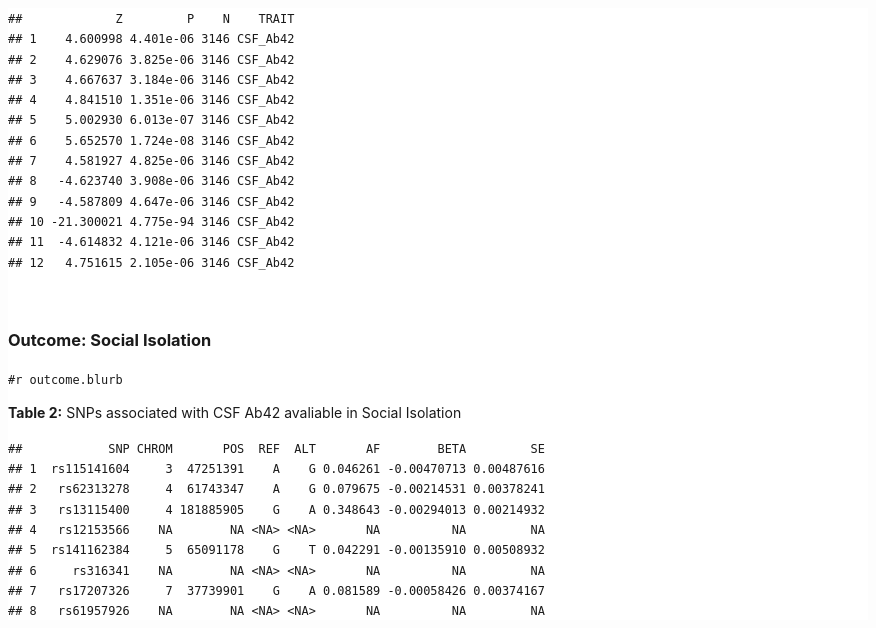     ##             Z         P    N    TRAIT
    ## 1    4.600998 4.401e-06 3146 CSF_Ab42
    ## 2    4.629076 3.825e-06 3146 CSF_Ab42
    ## 3    4.667637 3.184e-06 3146 CSF_Ab42
    ## 4    4.841510 1.351e-06 3146 CSF_Ab42
    ## 5    5.002930 6.013e-07 3146 CSF_Ab42
    ## 6    5.652570 1.724e-08 3146 CSF_Ab42
    ## 7    4.581927 4.825e-06 3146 CSF_Ab42
    ## 8   -4.623740 3.908e-06 3146 CSF_Ab42
    ## 9   -4.587809 4.647e-06 3146 CSF_Ab42
    ## 10 -21.300021 4.775e-94 3146 CSF_Ab42
    ## 11  -4.614832 4.121e-06 3146 CSF_Ab42
    ## 12   4.751615 2.105e-06 3146 CSF_Ab42

<br>

### Outcome: Social Isolation

`#r outcome.blurb` <br>

**Table 2:** SNPs associated with CSF Ab42 avaliable in Social Isolation

    ##            SNP CHROM       POS  REF  ALT       AF        BETA         SE
    ## 1  rs115141604     3  47251391    A    G 0.046261 -0.00470713 0.00487616
    ## 2   rs62313278     4  61743347    A    G 0.079675 -0.00214531 0.00378241
    ## 3   rs13115400     4 181885905    G    A 0.348643 -0.00294013 0.00214932
    ## 4   rs12153566    NA        NA <NA> <NA>       NA          NA         NA
    ## 5  rs141162384     5  65091178    G    T 0.042291 -0.00135910 0.00508932
    ## 6     rs316341    NA        NA <NA> <NA>       NA          NA         NA
    ## 7   rs17207326     7  37739901    G    A 0.081589 -0.00058426 0.00374167
    ## 8   rs61957926    NA        NA <NA> <NA>       NA          NA         NA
== == ==
**AIM OF THE EXERCISE:** Retype the records above exactly, pictures omitted.

**RESPONSE TO THIS EXERCISE:**
     ##             Z         P    N    TRAIT
    ## 1    4.600998 4.401e-06 3146 CSF_Ab42
    ## 2    4.629076 3.825e-06 3146 CSF_Ab42
    ## 3    4.667637 3.184e-06 3146 CSF_Ab42
    ## 4    4.841510 1.351e-06 3146 CSF_Ab42
    ## 5    5.002930 6.013e-07 3146 CSF_Ab42
    ## 6    5.652570 1.724e-08 3146 CSF_Ab42
    ## 7    4.581927 4.825e-06 3146 CSF_Ab42
    ## 8   -4.623740 3.908e-06 3146 CSF_Ab42
    ## 9   -4.587809 4.647e-06 3146 CSF_Ab42
    ## 10 -21.300021 4.775e-94 3146 CSF_Ab42
    ## 11  -4.614832 4.121e-06 3146 CSF_Ab42
    ## 12   4.751615 2.105e-06 3146 CSF_Ab42

<br>

### Outcome: Social Isolation

`#r outcome.blurb` <br>

**Table 2:** SNPs associated with CSF Ab42 avaliable in Social Isolation

    ##            SNP CHROM       POS  REF  ALT       AF        BETA         SE
    ## 1  rs115141604     3  47251391    A    G 0.046261 -0.00470713 0.00487616
    ## 2   rs62313278     4  61743347    A    G 0.079675 -0.00214531 0.00378241
    ## 3   rs13115400     4 181885905    G    A 0.348643 -0.00294013 0.00214932
    ## 4   rs12153566    NA        NA <NA> <NA>       NA          NA         NA
    ## 5  rs141162384     5  65091178    G    T 0.042291 -0.00135910 0.00508932
    ## 6     rs316341    NA        NA <NA> <NA>       NA          NA         NA
    ## 7   rs17207326     7  37739901    G    A 0.081589 -0.00058426 0.00374167
    ## 8   rs61957926    NA        NA <NA> <NA>       NA          NA         NA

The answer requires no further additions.